There is no respite after such an emotional charged beginning as Tanec Yarosti is a full-on death metal-infused hardcore barrage. Two minutes of unrelenting musical destruction just to make sure you haven’t made yourself too comfortable.

Album Review: Wowod - Yarost

This juxtaposition of the widescreen and cinemascopic with the intense battery persists across Yarost’I Proshchenie, but for the most part the likes of Zhazhda and Zov Tysyachi Nozhey arrive as oasis of calm, regardless of the whirlwind drumming and flailing guitar that would mark the heavy limit of many a band out there.

Case in point is the latter, Zov Tysyachi Nozey – a frenzied death metal attack which seems tame after the immensity of Chornaya Zemlyao, with its slow building dirge and falsely-comforting piano, morphing into a track so heavy it might just have its own gravitational pull.

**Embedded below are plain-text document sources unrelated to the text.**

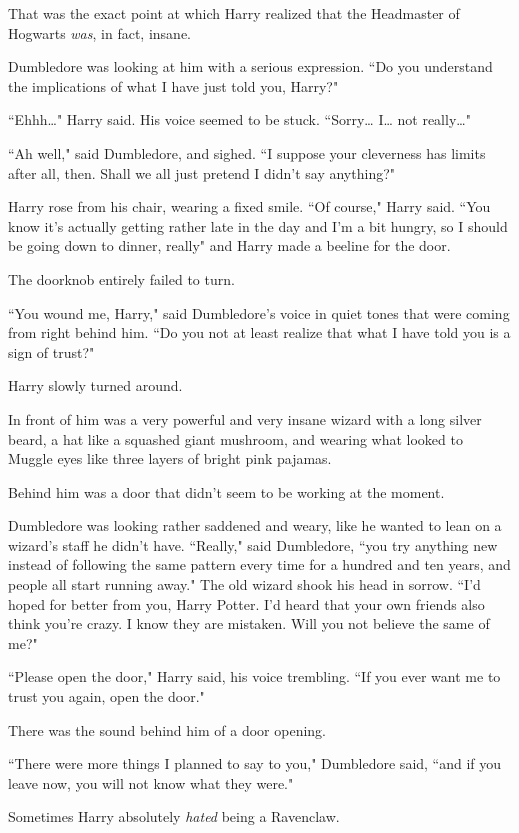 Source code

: That was the exact point at which Harry realized that the Headmaster of Hogwarts \emph{was}, in fact, insane.

Dumbledore was looking at him with a serious expression. ``Do you understand the implications of what I have just told you, Harry?"

``Ehhh{\ldots}" Harry said. His voice seemed to be stuck. ``Sorry{\ldots} I{\ldots} not really{\ldots}"

``Ah well," said Dumbledore, and sighed. ``I suppose your cleverness has limits after all, then. Shall we all just pretend I didn't say anything?"

Harry rose from his chair, wearing a fixed smile. ``Of course," Harry said. ``You know it's actually getting rather late in the day and I'm a bit hungry, so I should be going down to dinner, really" and Harry made a beeline for the door.

The doorknob entirely failed to turn.

``You wound me, Harry," said Dumbledore's voice in quiet tones that were coming from right behind him. ``Do you not at least realize that what I have told you is a sign of trust?"

Harry slowly turned around.

In front of him was a very powerful and very insane wizard with a long silver beard, a hat like a squashed giant mushroom, and wearing what looked to Muggle eyes like three layers of bright pink pajamas.

Behind him was a door that didn't seem to be working at the moment.

Dumbledore was looking rather saddened and weary, like he wanted to lean on a wizard's staff he didn't have. ``Really," said Dumbledore, ``you try anything new instead of following the same pattern every time for a hundred and ten years, and people all start running away." The old wizard shook his head in sorrow. ``I'd hoped for better from you, Harry Potter. I'd heard that your own friends also think you're crazy. I know they are mistaken. Will you not believe the same of me?"

``Please open the door," Harry said, his voice trembling. ``If you ever want me to trust you again, open the door."

There was the sound behind him of a door opening.

``There were more things I planned to say to you," Dumbledore said, ``and if you leave now, you will not know what they were."

Sometimes Harry absolutely \emph{hated} being a Ravenclaw.

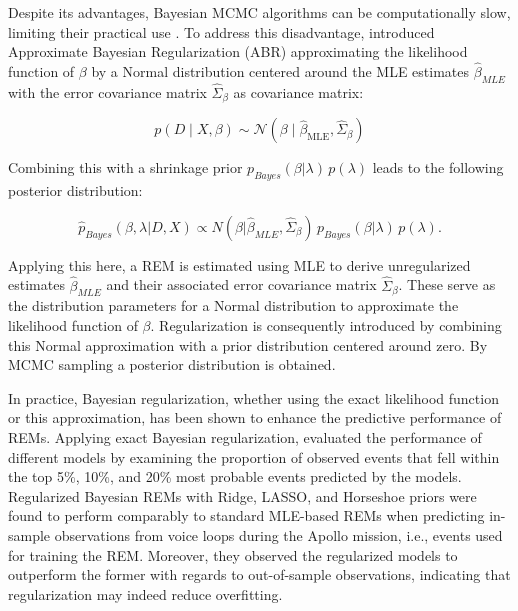 \documentclass{article}
\begin{document}
\begin{spacing}{2}
\begin{justify}
Despite its advantages, Bayesian MCMC algorithms can be computationally slow, limiting their practical use \citep{Karimova2024}. To address this disadvantage, \citet{Karimova2024} introduced Approximate Bayesian Regularization (ABR) approximating the likelihood function of $\beta$ by a Normal distribution centered around the MLE estimates $\hat{\beta}_{MLE}$ with the error covariance matrix $\hat{\Sigma}_{\beta}$ as covariance matrix:

\begin{equation}
    p(D \mid X, \beta) \sim \mathcal{N}(\beta \mid \hat{\beta}_{\text{MLE}}, \hat{\Sigma}_{\beta})
    \label{eq:approximation_likelihood}
\end{equation}

Combining this with a shrinkage prior $p_{Bayes}(\beta | \lambda) \, p(\lambda)$ leads to the following posterior distribution:

\begin{equation}
    \hat{p}_{Bayes}(\beta, \lambda | D, X) \propto N(\beta | \hat{\beta}_{MLE}, \hat{\Sigma}_{\beta}) \, p_{Bayes}(\beta | \lambda) \, p(\lambda) \text{.}
    \label{eq:bayesian_inference}
\end{equation}

Applying this here, a REM is estimated using MLE to derive unregularized estimates $\hat{\beta}_{MLE}$ and their associated error covariance matrix $\hat{\Sigma}_{\beta}$. These serve as the distribution parameters for a Normal distribution to approximate the likelihood function of $\beta$. Regularization is consequently introduced by combining this Normal approximation with a prior distribution centered around zero. By MCMC sampling a posterior distribution is obtained.

In practice, Bayesian regularization, whether using the exact likelihood function or this approximation, has been shown to enhance the predictive performance of REMs. Applying exact Bayesian regularization, \citet{Karimova2023} evaluated the performance of different models by examining the proportion of observed events that fell within the top 5\%, 10\%, and 20\% most probable events predicted by the models. Regularized Bayesian REMs with Ridge, LASSO, and Horseshoe priors were found to perform comparably to standard MLE-based REMs when predicting in-sample observations from voice loops during the Apollo mission, i.e., events used for training the REM. Moreover, they observed the regularized models to outperform the former with regards to out-of-sample observations, indicating that regularization may indeed reduce overfitting.


\end{justify}
\end{spacing}
\end{document}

Clocking in a little over forty-minutes, Yarost’I Proshchenie is a record that never feels like it outstays its welcome. The seven tracks on offer have enough imagination and present sufficient ideas to make continual returns not just inevitable, but necessary.

Wowod have created an album that, if all things were fair, would stand colossus over all other heavy releases in 2021; an album that will simultaneously knock your teeth out and elevate you to soar on mighty wings.

The bar has now been sent. The marker laid down. Let the 2021 game begin.